Games for Windows Live was a miserable failure, but Game Pass, Microsoft’s new subscription service, is not. The platform lets players access a wide range of PC and Xbox games for a set monthly fee (roughly equivalent to an Amazon Prime subscription) and has proved hugely popular, with Xbox head Phil Spencer announcing it had 25 million subscribers as of January this year.
This success has all kinds of ramifications for PC gaming. Some are positive, such as players accessing a large number of games for a relatively small fee. Others are more concerning, such as players getting distanced from ownership of their own media. But what intrigues me most about the potential shift from digital purchases to subscription services is how they might affect the games we play.
Currently, the most popular games are either massive, open-world single-player experiences, or online, microtransaction-based games such as Apex Legends and Call of Duty: Warzone. There are many reasons why these games are popular, but one is that they offer good value for money.
A game such as Elden Ring or Assassin’s Creed Valhalla offers dozens of hours of play for the £50 you spend on them, while Warzone and Apex potentially offer hundreds of hours of play for little investment.
But developing such games makes considerably less sense for a subscription service, where the key draw isn’t the size or the price of individual games, but the breadth of the library itself.
When you subscribe to Netflix, you want a choice of plenty of good-quality films and TV series. The length of an individual series doesn’t really matter, because you’ve always got another one lined up to watch.
It follows that the same would be true for a gaming subscription service. You’ll want to explore as much of that large library of games as possible, and if a game doesn’t grab you quickly and give you a consistently enjoyable experience, there’s no sunk cost holding your attention to ransom.

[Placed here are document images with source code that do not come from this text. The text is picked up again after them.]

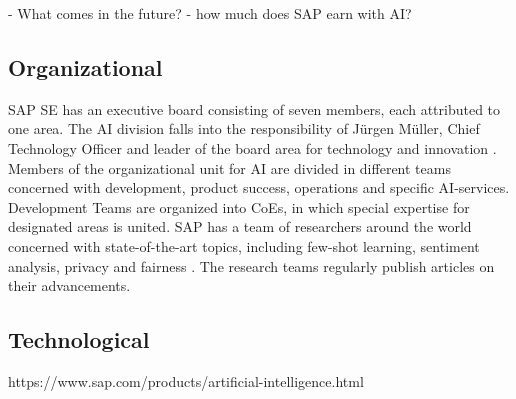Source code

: 	- What comes in the future?
	- how much does SAP earn with AI?
	
	\subsection{Organizational}
	SAP SE has an executive board consisting of seven members, each attributed to one area. The \ac{AI} division falls into the responsibility of Jürgen Müller, Chief Technology Officer and leader of the board area for technology and innovation \cite{JuergenMuellerBiography}.
	Members of the organizational unit for \ac{AI} are divided in different teams concerned with development, product success, operations and specific \ac{AI}-services. Development Teams are organized into \acp{CoE}, in which special expertise for designated areas is united.
	SAP has a team of researchers around the world concerned with state-of-the-art topics, including few-shot learning, sentiment analysis, privacy and fairness \cite{AIOverviewResearch}. The research teams regularly publish articles on their advancements.
	
	\subsection{Technological}
	https://www.sap.com/products/artificial-intelligence.html

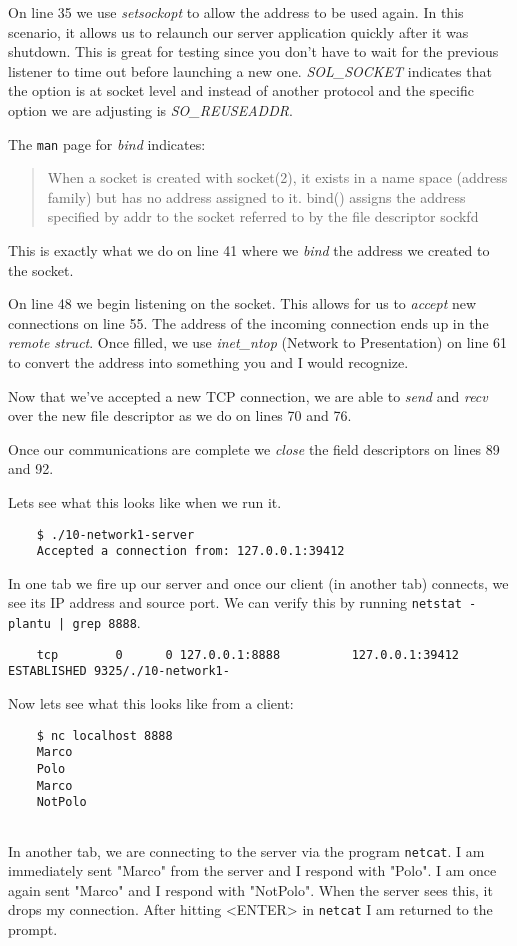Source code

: \documentclass[../main.tex]{subfiles}
\begin{document}
	On line 35 we use \textit{setsockopt} to allow the address to be used again.  In this scenario, it allows us to relaunch our server application quickly after it was shutdown.  This is great for testing since you don't have to wait for the previous listener to time out before launching a new one.  \textit{SOL\_SOCKET} indicates that the option is at socket level and instead of another protocol and the specific option we are adjusting is \textit{SO\_REUSEADDR}.
	
	The \texttt{man} page for \textit{bind} indicates:
	\begin{quotation}
		When a socket is created with socket(2), it exists in a name space (address family) but has no address assigned to it.  bind() assigns the address specified by addr to the socket referred to by the file descriptor sockfd
	\end{quotation}
	This is exactly what we do on line 41 where we \textit{bind} the address we created to the socket.
	
	On line 48 we begin listening on the socket.  This allows for us to \textit{accept} new connections on line 55.  The address of the incoming connection ends up in the \textit{remote struct}.  Once filled, we use \textit{inet\_ntop} (Network to Presentation) on line 61 to convert the address into something you and I would recognize.
	
	Now that we've accepted a new TCP connection, we are able to \textit{send} and \textit{recv} over the new file descriptor as we do on lines 70 and 76.
	
	Once our communications are complete we \textit{close} the field descriptors on lines 89 and 92.
	
	Lets see what this looks like when we run it.
	
	\begin{verbatim}
	$ ./10-network1-server 
	Accepted a connection from: 127.0.0.1:39412
	\end{verbatim}
	
	In one tab we fire up our server and once our client (in another tab) connects, we see its IP address and source port.  We can verify this by running \texttt{netstat -plantu | grep 8888}.  
	
	\begin{verbatim}
	tcp        0      0 127.0.0.1:8888          127.0.0.1:39412         ESTABLISHED 9325/./10-network1- 
	\end{verbatim}
	
	Now lets see what this looks like from a client:
	
	\begin{verbatim}
	$ nc localhost 8888
	Marco
	Polo
	Marco
	NotPolo
	
	\end{verbatim}
	
	In another tab, we are connecting to the server via the program \texttt{netcat}.  I am immediately sent "Marco" from the server and I respond with "Polo".  I am once again sent "Marco" and I respond with "NotPolo".  When the server sees this, it drops my connection.  After hitting <ENTER> in \texttt{netcat} I am returned to the prompt.
	
\end{document}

Assuming Game Pass continues to be successful, I reckon the types of games available on it will change over time. Developers working for Microsoft will shift from making 80-hour games that take many years to develop, to creating a larger quantity of shorter experiences that add greater face value to the library.
Whether or not this is good or bad largely depends on how much you like massive open-world games (and I don’t think those experiences will vanish entirely). I’m up for seeing developers given the chance to experiment with smaller projects that release quicker, and being able to sample a wider range of experience, rather than losing an entire month’s worth of evenings to a single game.